Source data:
:::

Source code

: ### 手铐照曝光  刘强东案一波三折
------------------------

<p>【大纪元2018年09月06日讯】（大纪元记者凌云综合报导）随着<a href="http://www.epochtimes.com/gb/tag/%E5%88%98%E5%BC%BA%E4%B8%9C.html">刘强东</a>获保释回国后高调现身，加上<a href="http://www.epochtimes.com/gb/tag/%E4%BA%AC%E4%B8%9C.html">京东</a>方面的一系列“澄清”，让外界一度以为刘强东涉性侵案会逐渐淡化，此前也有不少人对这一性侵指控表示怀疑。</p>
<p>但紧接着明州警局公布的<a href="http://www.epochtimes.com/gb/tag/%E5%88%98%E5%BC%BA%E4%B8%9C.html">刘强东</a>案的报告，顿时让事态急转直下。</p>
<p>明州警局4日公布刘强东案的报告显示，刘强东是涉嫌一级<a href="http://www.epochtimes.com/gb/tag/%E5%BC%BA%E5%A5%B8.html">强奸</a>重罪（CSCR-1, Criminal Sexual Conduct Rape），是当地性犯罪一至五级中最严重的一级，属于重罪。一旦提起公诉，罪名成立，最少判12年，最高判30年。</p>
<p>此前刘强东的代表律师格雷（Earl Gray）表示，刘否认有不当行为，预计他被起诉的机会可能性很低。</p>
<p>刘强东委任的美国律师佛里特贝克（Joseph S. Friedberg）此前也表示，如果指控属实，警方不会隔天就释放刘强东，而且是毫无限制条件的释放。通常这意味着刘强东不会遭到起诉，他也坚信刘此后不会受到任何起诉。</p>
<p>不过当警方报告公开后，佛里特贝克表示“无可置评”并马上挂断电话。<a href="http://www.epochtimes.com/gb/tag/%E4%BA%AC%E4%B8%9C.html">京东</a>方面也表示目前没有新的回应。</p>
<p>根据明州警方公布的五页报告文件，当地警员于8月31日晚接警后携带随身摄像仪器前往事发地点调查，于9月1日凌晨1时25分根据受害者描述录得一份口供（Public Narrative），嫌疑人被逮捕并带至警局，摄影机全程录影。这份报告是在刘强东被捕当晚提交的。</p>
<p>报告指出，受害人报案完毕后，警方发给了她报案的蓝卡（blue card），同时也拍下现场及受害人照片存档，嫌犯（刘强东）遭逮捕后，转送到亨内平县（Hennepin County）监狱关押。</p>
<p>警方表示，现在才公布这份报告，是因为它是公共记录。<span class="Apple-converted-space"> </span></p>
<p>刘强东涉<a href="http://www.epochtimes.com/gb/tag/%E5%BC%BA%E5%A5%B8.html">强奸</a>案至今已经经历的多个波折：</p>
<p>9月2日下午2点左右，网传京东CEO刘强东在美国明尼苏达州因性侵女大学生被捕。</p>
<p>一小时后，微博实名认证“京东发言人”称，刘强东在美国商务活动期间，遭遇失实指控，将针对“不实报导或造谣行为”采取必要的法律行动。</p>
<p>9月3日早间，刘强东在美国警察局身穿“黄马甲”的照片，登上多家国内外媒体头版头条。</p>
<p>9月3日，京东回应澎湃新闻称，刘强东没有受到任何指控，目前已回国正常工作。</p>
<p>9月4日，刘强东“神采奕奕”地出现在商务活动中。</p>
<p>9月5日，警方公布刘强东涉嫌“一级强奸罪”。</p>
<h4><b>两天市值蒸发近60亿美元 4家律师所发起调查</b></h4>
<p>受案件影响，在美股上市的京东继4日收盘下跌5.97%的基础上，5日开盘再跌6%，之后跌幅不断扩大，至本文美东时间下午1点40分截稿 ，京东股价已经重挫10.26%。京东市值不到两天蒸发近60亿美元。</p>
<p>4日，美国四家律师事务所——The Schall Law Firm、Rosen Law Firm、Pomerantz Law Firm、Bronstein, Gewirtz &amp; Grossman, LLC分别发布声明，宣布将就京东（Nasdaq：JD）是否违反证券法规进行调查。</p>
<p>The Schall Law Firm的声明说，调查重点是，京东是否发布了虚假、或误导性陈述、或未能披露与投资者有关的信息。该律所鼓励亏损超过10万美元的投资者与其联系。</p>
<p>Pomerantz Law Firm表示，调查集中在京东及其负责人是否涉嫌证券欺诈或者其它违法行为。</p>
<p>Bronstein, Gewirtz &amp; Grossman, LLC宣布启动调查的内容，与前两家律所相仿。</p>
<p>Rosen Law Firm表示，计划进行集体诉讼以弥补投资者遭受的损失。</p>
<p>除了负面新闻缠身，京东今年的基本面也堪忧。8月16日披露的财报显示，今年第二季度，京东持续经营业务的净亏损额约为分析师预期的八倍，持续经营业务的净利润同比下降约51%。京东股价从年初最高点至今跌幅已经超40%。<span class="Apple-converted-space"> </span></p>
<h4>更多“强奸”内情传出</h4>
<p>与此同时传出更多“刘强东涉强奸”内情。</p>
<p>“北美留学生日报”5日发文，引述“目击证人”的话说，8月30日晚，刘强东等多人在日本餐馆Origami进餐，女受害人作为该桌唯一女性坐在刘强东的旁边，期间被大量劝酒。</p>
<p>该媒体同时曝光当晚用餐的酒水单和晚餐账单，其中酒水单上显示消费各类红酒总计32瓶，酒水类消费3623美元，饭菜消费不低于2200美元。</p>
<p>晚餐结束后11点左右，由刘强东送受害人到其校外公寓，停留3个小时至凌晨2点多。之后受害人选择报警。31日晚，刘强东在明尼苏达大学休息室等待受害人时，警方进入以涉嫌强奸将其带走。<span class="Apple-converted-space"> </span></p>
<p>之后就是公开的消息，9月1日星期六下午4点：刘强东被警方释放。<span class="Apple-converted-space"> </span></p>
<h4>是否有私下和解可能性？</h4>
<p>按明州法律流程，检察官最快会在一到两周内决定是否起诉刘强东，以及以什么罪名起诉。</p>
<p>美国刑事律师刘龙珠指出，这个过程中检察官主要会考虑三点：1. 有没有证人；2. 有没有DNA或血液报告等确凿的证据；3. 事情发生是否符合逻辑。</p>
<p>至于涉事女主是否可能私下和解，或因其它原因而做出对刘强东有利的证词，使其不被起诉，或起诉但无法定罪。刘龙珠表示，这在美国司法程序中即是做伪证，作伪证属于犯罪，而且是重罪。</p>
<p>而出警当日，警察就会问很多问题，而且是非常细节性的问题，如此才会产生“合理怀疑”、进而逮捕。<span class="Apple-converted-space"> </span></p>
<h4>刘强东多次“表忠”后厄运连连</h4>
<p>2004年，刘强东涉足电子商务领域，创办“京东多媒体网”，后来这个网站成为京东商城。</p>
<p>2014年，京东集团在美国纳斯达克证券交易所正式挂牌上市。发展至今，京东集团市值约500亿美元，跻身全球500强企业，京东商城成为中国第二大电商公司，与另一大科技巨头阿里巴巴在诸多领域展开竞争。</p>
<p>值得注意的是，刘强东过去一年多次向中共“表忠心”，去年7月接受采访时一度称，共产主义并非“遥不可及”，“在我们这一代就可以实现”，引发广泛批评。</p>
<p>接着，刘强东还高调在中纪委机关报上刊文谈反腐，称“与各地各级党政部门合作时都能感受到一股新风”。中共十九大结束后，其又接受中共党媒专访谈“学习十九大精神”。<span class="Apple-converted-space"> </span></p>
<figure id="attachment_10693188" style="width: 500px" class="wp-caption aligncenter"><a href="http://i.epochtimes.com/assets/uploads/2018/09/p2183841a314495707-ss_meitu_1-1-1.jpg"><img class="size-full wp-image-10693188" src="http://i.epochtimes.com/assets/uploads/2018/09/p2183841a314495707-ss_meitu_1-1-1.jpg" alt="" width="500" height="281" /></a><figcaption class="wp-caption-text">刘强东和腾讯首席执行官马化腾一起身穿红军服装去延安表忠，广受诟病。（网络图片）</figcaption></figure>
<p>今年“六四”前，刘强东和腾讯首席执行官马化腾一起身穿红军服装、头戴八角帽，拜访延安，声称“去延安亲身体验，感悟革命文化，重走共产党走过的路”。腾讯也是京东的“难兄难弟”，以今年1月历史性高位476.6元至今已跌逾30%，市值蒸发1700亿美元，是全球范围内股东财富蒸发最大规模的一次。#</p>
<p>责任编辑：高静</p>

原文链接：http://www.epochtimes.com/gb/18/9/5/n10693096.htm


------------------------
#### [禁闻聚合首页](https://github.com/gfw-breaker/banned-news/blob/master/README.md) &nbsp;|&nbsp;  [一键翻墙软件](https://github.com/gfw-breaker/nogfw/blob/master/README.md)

:::

Exercise description:
Using the records above, gather all lines where the string "Gewirtz" is present.

Exercise result:
<p>4日，美国四家律师事务所——The Schall Law Firm、Rosen Law Firm、Pomerantz Law Firm、Bronstein, Gewirtz &amp; Grossman, LLC分别发布声明，宣布将就京东（Nasdaq：JD）是否违反证券法规进行调查。</p>
<p>Bronstein, Gewirtz &amp; Grossman, LLC宣布启动调查的内容，与前两家律所相仿。</p>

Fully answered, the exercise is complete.